7 lutego 2024 o 22:01
Dlatego trzeba położyć kres ekopatologiom i lewackiemu pedalstwu pt. „demoniczne ceodwa to klimatyczny holohoax” i uczynić kopaliny opłacalnymi zamiast brnąć w jakieś mrzonki typu atom od jankesów. Atom tak, ale wyłącznie w celach militarnych, za nasze, bez ingerencji wielkiego szatana.
Z kolei wszystkich ekodemagogów jak (((Wiech))) powinno się sądzić jak zdrajców.
9 lutego 2024 o 08:40
„Atom tak, ale wyłącznie w celach militarnych, za nasze”

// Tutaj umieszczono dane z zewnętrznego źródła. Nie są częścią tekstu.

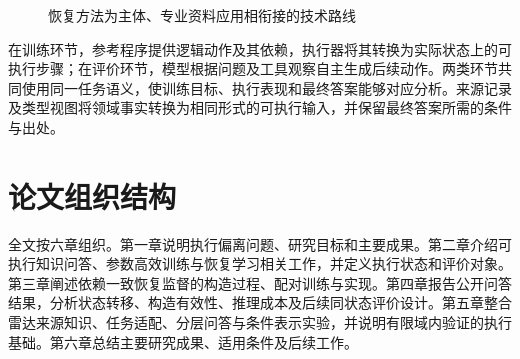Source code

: \begin{figure}[htbp]
\centering
\setlength{\fboxsep}{8pt}
\caption{恢复方法为主体、专业资料应用相衔接的技术路线}
\label{fig:intro-route}
\end{figure}

在训练环节，参考程序提供逻辑动作及其依赖，执行器将其转换为实际状态上的可执行步骤；在评价环节，模型根据问题及工具观察自主生成后续动作。两类环节共同使用同一任务语义，使训练目标、执行表现和最终答案能够对应分析。来源记录及类型视图将领域事实转换为相同形式的可执行输入，并保留最终答案所需的条件与出处。



\section{论文组织结构}

全文按六章组织。第一章说明执行偏离问题、研究目标和主要成果。第二章介绍可执行知识问答、参数高效训练与恢复学习相关工作，并定义执行状态和评价对象。第三章阐述依赖一致恢复监督的构造过程、配对训练与实现。第四章报告公开问答结果，分析状态转移、构造有效性、推理成本及后续同状态评价设计。第五章整合雷达来源知识、任务适配、分层问答与条件表示实验，并说明有限域内验证的执行基础。第六章总结主要研究成果、适用条件及后续工作。
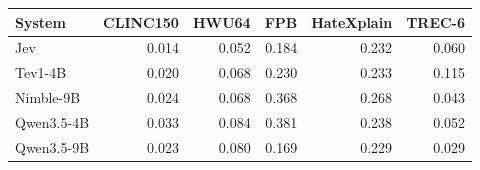 \begin{tabular}{lrrrrr}
\toprule
System & CLINC150 & HWU64 & FPB & HateXplain & TREC-6 \\
\midrule
Jev & 0.014 & 0.052 & 0.184 & 0.232 & 0.060 \\
Tev1-4B & 0.020 & 0.068 & 0.230 & 0.233 & 0.115 \\
Nimble-9B & 0.024 & 0.068 & 0.368 & 0.268 & 0.043 \\
Qwen3.5-4B & 0.033 & 0.084 & 0.381 & 0.238 & 0.052 \\
Qwen3.5-9B & 0.023 & 0.080 & 0.169 & 0.229 & 0.029 \\
\bottomrule
\end{tabular}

Skończ tę dyskusję, bo dyskutujesz o czymś o czym nie masz zielonego pojęcia. Żeby był atom w celach militarnych to najpierw musi istnieć cała infrastruktura energetyki atomowej, bo zasada produkcji paliwa do bomby atomowej jest ta sama jak zasada produkcji paliwa do elektrowni atomowej. Tylko że do wyprodukowania paliwa do bomby trzeba więcej włożyć energii, bo musi być większa energetyczność. Kropka.
Więc nie kompromituj się nawet pisaniem takich bzdur.